→ **How to complete this task**
Scan the data below and state how many of its lines contain the word "method", giving only the figure.

::::

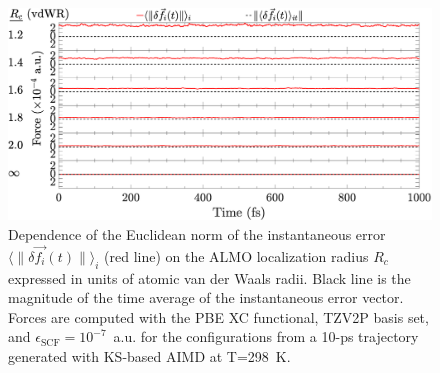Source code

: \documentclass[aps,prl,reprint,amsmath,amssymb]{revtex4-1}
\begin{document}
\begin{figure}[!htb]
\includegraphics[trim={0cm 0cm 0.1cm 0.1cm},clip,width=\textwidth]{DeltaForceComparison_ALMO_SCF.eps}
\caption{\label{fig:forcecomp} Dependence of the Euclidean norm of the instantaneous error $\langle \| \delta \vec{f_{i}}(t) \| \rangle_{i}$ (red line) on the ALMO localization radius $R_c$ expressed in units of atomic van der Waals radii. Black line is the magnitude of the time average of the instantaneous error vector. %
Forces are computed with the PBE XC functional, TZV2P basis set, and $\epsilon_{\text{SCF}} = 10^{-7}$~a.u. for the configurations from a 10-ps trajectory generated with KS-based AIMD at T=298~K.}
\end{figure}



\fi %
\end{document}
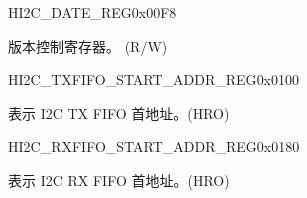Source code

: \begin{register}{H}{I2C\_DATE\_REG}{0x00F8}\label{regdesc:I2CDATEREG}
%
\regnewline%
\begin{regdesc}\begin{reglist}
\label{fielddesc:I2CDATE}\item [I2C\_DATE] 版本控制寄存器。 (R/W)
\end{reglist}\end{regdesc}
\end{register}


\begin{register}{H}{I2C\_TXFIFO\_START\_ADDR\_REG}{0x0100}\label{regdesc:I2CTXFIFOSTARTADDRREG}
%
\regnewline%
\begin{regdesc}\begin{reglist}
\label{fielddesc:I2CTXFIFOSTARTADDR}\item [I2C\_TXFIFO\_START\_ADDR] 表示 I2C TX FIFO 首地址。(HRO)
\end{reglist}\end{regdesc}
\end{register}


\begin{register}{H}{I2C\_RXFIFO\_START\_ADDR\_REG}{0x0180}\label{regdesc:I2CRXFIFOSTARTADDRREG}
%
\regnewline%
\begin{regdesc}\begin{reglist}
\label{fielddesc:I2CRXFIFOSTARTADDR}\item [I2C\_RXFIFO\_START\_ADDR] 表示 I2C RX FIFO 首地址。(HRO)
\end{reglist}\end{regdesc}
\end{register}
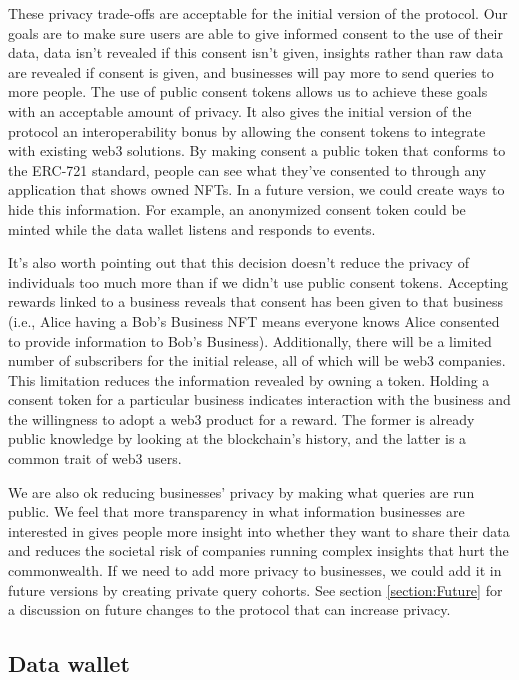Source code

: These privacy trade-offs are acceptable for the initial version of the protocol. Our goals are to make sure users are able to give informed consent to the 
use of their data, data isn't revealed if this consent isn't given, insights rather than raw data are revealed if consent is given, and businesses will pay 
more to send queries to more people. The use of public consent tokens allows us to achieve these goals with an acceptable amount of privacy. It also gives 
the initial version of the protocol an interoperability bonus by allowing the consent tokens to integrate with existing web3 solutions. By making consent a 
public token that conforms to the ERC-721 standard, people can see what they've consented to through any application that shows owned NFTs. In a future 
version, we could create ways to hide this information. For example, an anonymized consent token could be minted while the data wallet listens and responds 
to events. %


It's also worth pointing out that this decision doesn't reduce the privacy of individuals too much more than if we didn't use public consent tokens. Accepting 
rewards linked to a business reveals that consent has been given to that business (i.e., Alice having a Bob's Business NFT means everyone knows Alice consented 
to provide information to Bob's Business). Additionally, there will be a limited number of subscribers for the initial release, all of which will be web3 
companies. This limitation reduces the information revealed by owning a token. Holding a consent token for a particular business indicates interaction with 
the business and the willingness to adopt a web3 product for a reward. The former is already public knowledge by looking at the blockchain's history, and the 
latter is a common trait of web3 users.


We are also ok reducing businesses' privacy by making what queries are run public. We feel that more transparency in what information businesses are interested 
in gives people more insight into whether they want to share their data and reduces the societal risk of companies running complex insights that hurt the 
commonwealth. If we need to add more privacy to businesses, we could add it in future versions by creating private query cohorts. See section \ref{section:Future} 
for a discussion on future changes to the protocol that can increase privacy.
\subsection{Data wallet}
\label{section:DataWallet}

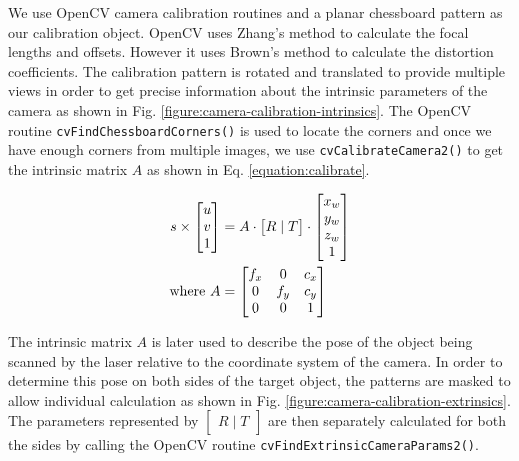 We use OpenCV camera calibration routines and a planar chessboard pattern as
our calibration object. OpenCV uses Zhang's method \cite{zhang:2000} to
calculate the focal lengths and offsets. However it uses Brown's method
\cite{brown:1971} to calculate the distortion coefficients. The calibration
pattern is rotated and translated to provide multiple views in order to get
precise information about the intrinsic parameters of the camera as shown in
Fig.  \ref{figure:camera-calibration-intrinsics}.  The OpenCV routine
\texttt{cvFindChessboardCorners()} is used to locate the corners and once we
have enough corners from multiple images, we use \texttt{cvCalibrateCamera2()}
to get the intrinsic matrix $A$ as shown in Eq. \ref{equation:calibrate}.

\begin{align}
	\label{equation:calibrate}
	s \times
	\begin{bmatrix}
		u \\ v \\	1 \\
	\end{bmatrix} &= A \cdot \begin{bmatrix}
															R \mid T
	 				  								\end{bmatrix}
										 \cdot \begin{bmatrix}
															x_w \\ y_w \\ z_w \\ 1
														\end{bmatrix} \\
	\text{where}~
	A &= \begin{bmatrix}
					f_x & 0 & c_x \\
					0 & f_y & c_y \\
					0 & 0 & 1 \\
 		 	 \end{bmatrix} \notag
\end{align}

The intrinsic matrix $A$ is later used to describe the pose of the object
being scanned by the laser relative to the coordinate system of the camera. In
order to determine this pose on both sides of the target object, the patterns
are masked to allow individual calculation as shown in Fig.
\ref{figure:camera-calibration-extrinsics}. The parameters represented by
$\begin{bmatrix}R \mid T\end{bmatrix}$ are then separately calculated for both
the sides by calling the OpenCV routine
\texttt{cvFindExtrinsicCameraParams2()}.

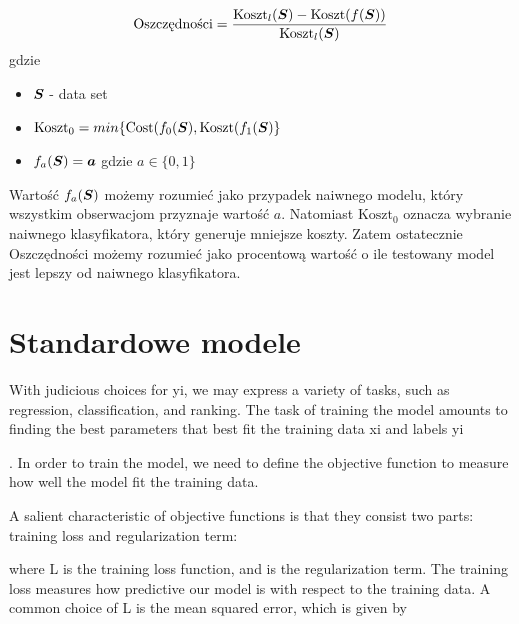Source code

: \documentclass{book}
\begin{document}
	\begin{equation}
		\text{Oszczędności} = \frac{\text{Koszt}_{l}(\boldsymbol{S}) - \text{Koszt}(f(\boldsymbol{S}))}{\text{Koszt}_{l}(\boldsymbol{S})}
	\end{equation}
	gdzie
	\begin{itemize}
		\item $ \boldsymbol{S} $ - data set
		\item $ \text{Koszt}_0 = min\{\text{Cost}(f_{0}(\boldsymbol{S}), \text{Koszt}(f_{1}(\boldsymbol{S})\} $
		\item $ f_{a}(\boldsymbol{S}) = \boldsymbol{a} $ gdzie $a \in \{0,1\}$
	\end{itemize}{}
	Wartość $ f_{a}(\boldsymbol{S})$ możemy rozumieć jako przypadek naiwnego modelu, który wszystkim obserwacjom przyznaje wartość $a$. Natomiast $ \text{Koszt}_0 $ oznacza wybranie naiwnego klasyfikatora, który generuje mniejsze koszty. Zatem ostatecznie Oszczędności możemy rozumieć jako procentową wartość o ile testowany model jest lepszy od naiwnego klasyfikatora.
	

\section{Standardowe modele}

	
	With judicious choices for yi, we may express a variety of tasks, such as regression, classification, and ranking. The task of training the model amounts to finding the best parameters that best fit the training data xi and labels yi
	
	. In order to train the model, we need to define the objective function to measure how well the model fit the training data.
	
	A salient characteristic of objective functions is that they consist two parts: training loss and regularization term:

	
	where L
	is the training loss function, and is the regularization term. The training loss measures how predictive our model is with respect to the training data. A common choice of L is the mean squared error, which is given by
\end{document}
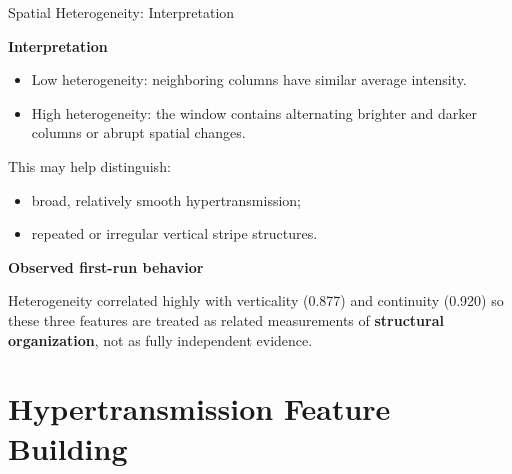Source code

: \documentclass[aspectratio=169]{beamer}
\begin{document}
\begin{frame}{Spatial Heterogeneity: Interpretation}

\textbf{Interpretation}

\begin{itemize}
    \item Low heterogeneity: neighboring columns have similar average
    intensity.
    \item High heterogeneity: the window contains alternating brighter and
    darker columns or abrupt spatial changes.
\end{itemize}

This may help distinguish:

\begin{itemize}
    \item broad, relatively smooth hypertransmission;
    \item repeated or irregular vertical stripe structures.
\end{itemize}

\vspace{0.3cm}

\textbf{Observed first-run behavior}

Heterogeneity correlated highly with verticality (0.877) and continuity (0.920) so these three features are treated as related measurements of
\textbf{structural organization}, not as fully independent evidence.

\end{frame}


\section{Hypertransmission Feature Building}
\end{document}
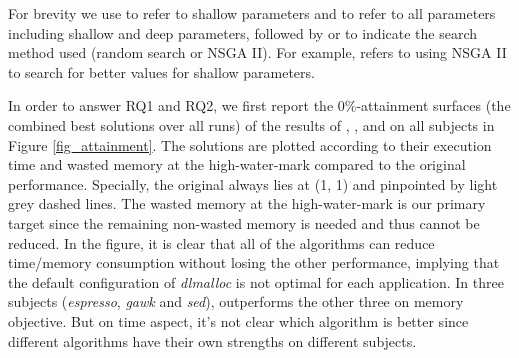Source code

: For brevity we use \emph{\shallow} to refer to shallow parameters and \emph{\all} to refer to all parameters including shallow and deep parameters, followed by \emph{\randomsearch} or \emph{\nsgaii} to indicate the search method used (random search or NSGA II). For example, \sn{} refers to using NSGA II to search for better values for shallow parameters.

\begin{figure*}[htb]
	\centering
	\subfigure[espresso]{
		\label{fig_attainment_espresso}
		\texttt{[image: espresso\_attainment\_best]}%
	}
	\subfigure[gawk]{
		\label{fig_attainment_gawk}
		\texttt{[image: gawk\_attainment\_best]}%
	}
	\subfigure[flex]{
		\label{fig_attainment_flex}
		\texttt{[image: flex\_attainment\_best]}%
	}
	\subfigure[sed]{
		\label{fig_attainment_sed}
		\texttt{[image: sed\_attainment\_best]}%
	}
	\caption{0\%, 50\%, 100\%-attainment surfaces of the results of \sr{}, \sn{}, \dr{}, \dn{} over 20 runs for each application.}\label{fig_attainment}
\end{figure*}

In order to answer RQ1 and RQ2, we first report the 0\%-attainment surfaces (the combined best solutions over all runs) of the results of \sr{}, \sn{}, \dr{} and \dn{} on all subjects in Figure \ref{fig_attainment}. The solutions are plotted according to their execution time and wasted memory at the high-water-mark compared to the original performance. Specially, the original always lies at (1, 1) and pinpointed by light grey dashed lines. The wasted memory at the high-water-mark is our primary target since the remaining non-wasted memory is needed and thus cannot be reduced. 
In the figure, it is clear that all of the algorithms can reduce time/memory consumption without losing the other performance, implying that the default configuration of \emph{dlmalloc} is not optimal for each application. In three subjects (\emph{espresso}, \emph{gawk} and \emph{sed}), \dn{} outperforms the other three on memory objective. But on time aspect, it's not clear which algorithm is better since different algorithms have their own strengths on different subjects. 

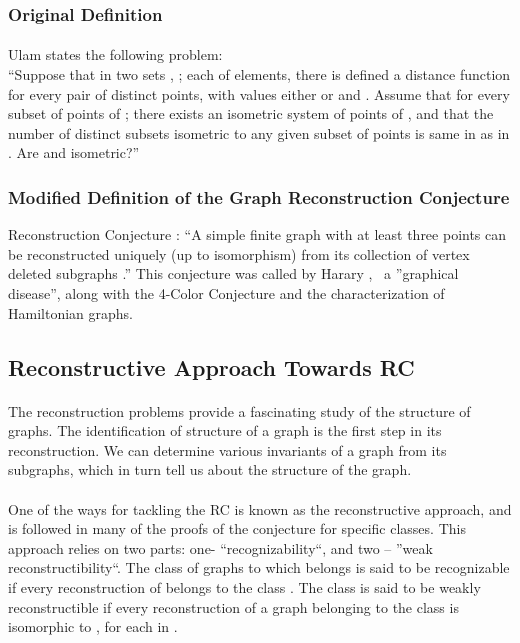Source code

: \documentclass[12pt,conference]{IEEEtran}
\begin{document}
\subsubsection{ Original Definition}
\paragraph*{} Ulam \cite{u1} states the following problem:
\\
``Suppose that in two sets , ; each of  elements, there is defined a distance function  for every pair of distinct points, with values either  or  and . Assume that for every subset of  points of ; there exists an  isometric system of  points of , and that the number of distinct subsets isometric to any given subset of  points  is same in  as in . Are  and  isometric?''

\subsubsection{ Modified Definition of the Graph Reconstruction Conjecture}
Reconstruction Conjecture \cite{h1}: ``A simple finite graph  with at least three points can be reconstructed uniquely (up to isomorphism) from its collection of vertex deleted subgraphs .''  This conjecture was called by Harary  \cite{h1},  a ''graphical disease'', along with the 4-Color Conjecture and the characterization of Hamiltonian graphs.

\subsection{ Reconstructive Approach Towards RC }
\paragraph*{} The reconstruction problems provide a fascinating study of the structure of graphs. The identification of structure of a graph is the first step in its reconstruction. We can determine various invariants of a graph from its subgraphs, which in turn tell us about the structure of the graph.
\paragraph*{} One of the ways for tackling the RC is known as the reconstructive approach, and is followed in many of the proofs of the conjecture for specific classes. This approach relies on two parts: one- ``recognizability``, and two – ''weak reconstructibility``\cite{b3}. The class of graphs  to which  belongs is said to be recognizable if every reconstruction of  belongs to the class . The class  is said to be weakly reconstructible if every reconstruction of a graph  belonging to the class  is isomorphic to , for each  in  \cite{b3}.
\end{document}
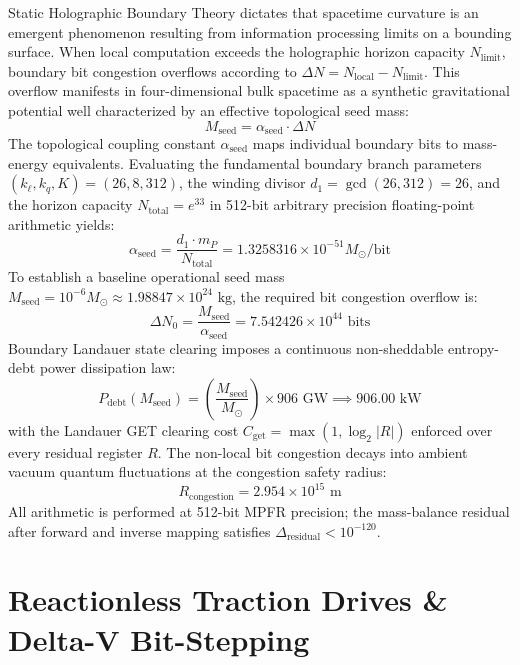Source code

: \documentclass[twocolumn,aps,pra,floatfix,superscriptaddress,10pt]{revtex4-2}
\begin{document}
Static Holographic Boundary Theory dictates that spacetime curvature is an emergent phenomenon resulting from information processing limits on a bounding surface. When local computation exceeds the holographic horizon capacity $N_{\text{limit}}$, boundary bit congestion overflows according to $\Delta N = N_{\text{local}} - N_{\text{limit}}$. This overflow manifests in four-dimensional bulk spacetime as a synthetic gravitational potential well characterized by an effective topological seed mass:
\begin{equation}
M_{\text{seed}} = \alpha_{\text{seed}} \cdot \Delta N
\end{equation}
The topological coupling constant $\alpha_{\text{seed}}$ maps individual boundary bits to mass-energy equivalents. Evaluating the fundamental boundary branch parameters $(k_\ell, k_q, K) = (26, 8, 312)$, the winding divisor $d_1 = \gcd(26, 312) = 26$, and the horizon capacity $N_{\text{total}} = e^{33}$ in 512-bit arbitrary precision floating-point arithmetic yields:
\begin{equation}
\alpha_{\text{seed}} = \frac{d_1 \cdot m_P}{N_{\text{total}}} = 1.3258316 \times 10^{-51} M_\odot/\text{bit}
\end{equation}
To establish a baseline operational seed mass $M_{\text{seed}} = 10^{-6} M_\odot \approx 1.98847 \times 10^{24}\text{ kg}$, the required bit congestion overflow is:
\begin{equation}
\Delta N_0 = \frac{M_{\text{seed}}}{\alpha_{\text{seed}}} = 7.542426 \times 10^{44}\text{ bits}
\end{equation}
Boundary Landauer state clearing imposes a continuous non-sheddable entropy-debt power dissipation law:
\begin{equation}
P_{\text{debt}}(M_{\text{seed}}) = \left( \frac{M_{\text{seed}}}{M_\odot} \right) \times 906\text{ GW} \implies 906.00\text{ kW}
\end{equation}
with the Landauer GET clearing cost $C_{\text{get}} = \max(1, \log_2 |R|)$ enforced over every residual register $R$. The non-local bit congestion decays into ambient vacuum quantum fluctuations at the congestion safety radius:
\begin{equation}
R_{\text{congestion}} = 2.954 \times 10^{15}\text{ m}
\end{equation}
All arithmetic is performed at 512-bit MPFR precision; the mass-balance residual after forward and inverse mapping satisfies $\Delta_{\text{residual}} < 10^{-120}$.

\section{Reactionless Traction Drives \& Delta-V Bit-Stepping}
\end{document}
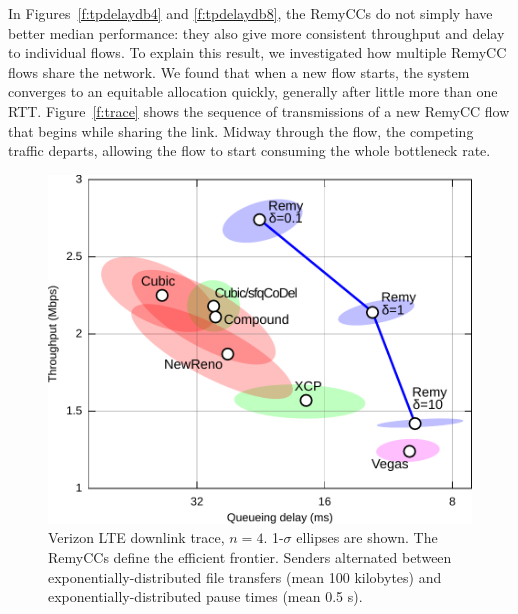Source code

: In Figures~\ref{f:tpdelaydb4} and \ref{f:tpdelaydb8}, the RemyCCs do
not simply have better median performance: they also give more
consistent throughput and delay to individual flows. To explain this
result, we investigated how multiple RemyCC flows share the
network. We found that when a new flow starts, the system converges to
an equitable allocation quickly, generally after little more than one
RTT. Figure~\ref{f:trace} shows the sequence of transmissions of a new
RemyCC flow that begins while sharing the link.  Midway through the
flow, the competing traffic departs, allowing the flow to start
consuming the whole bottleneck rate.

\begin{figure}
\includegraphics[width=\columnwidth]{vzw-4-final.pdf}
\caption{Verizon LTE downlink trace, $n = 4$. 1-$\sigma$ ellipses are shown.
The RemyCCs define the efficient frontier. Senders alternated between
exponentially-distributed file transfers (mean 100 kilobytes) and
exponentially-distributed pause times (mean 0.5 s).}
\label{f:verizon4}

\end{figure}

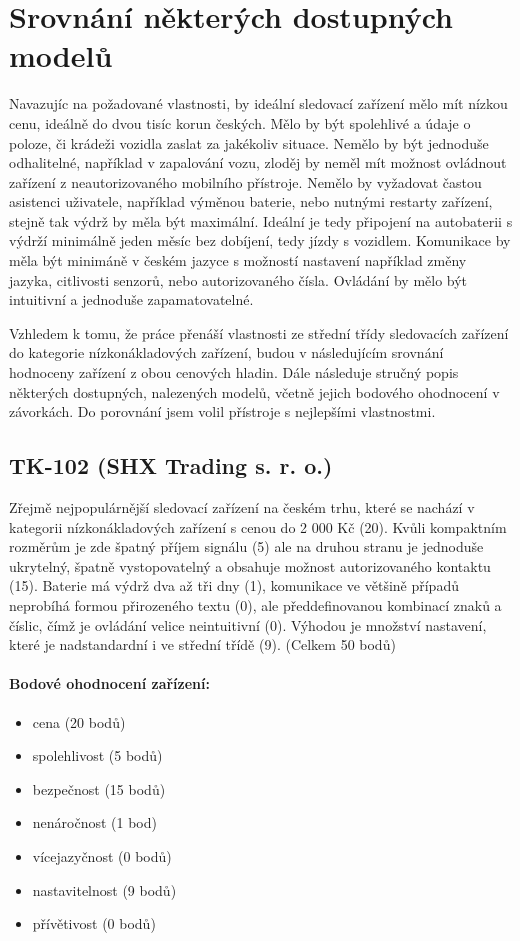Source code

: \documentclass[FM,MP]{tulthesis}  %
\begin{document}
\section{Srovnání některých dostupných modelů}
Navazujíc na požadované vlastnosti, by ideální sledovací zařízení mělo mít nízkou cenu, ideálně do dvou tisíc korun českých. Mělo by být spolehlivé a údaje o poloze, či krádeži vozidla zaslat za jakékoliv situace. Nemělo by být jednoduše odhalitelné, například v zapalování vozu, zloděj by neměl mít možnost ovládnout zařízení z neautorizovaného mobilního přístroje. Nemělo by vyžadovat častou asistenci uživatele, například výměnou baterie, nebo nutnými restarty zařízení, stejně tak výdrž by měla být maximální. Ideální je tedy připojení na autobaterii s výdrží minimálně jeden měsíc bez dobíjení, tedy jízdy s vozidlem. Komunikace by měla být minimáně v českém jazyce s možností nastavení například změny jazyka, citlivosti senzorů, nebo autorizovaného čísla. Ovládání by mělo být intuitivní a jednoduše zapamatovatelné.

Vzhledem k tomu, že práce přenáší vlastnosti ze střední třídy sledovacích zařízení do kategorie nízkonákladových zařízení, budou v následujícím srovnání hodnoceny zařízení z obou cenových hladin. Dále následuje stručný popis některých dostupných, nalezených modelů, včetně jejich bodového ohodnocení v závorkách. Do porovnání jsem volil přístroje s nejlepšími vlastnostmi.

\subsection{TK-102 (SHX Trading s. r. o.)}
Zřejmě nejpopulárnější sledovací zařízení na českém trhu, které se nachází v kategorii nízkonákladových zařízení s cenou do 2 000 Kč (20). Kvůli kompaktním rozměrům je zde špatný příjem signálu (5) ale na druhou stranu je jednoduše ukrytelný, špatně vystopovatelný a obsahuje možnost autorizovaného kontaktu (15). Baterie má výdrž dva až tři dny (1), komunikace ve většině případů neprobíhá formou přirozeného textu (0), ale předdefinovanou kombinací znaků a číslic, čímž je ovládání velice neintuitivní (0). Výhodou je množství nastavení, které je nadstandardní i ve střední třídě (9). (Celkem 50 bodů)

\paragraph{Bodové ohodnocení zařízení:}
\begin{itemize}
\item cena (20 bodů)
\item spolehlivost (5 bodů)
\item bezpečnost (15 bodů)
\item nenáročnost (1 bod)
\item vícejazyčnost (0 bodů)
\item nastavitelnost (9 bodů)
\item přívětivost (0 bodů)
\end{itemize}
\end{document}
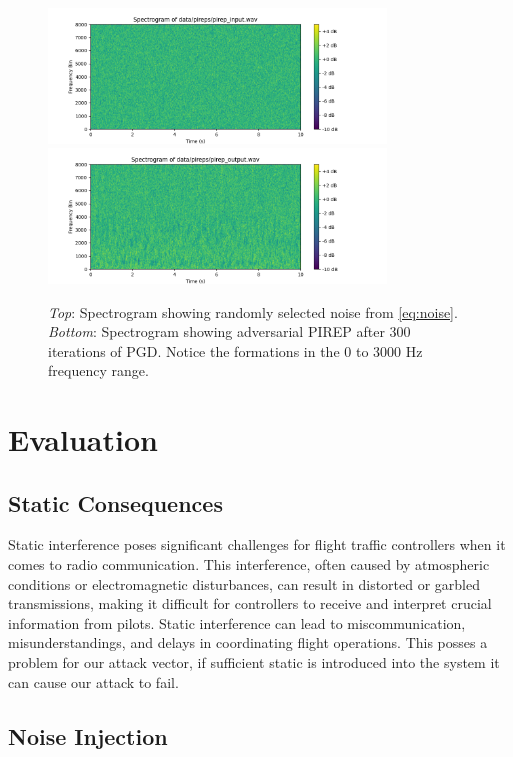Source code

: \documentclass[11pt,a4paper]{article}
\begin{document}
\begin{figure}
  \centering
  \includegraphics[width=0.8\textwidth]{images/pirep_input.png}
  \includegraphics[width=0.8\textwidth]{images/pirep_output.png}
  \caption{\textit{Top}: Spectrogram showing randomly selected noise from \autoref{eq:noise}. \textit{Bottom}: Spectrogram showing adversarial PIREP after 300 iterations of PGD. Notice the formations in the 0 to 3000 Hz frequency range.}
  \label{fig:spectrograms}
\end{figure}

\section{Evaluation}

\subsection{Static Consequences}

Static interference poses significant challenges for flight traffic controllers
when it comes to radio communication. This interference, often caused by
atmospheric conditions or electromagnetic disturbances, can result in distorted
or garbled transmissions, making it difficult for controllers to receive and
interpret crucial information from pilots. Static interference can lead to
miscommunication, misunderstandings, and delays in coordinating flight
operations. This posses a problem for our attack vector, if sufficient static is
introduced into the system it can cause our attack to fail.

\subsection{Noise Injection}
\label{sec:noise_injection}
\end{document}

::::

→ **Solution**
3